# '03 Renault Clio - Nexus 7 project



## avasconcelos (Mar 28, 2014)

Hi!

I'm from Portugal, and after a few weeks of searching rootzwiki and some projects i've decided to go for a project with a 2012 Nexus 32 Gb.

At this time i've collected some information about the required hardware to accomplish this multimedia setup, so i will list the things i (think) need, and i would like to ask your opinion, and if i'm not choosing the right piece of hardware please let me know:

- Nexus 7 32GB - Version 2012

- Dock Station - http://ebay.eu/1fWuad1

- DC-DC converter (12v to 5v for N7) - http://ebay.eu/1dYOPlt

- OTG Cable

- DELOCK usb hub - http://ebay.eu/1lAuLWq

- DELOCK usb power adapter - http://amzn.to/1hgz5uF

- Audio groundloop isolator - http://ebay.eu/1lAwfjn

- RCA Y Splitter to split to 4 channels AMP - http://ebay.eu/1dYT3JZ

- DAC USB Muse DA10 - http://ebay.eu/PFrTfA

- RCA to RCA Cable - http://ebay.eu/1e19xB0

OK, now i will explain how i think i should setup the connections if i'm saying something stupid, please correct me.

I'll use a dock station to fix in my dash to be able to easly remove the tablet whenever i want.

So, first i will connect the DC-DC converter to car battery using the ignition power -> then connect the DELOCK USB hub to power up the nexus through the dock station.

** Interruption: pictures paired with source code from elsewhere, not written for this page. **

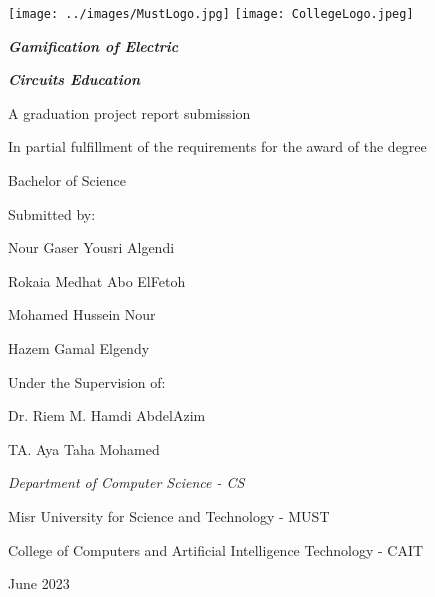 \documentclass[../main.tex]{subfiles}
\begin{document}
\centering
\texttt{[image: ../images/MustLogo.jpg]}
\hspace{6cm}
\texttt{[image: CollegeLogo.jpeg]}
\vspace{2cm}

\textit{\textbf{\LARGE Gamification of Electric}}

\textit{\textbf{\LARGE Circuits Education}}

\vspace{2cm}
A graduation project report submission

In partial fulfillment of the requirements for the award of the degree

Bachelor of Science

\vspace{2cm}
\large
Submitted by:

\vspace{1cm}
Nour Gaser Yousri Algendi

Rokaia Medhat Abo ElFetoh

Mohamed Hussein Nour

Hazem Gamal Elgendy
 
\vspace{1.5cm}
Under the Supervision of:

Dr. Riem M. Hamdi AbdelAzim

TA. Aya Taha Mohamed


\vspace{2cm}
\normalsize
\textit{Department of Computer Science - CS}

Misr University for Science and Technology - MUST

College of Computers and Artificial Intelligence Technology - CAIT

June 2023
\end{document}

Now i need your help, what's the best way to connect to the DAC USB from nexus and power up the DAC itself?

After this step i should connect the DAC to Audio groundloop isolator and then use the RCA Y splitter to connect to the 4 channel amplifier. I believe i didn't forget anything.

Possible connection diagram










I've some doubts about the USB HUB. Maybe there are better options that can be used to connect an external USB HDD or USB Flash drive??

Feel free to give your opinions.

As soon as i start the dash customization i will post some pictures.

Thanks,


----------



## xapt3r5 (Aug 29, 2013)

Olá,

I'm using a external powered 7 port hub from Mitsai, I found out to be cool at a Worten store

http://www.worten.pt/store/hub-7-portas-usb2-0-aliment-et3635-pret.html










I connected everything, includind a 2,5" HDD with a 3m usb cable and so far so good... I choose to feed the power directly to the hub (solder) and then from the hub to the tablet rather than using extra plugs, it helps with consistency. Nice to see another portuguese buddy starting his own project, I hadn't yet the time to post about my own, but I will soon..

Cheers


----------



## xapt3r5 (Aug 29, 2013)

Hey avasconcelos,

Here it is, my own project: http://rootzwiki.com/topic/210497-xapt3r5s-in-dash-project-symphonynexus/

I'm following yours and hoping to see more updates soon. If you have any questions or have anything I may help you with feel free to PM me any time.

Boa sorte e bom trabalho


----------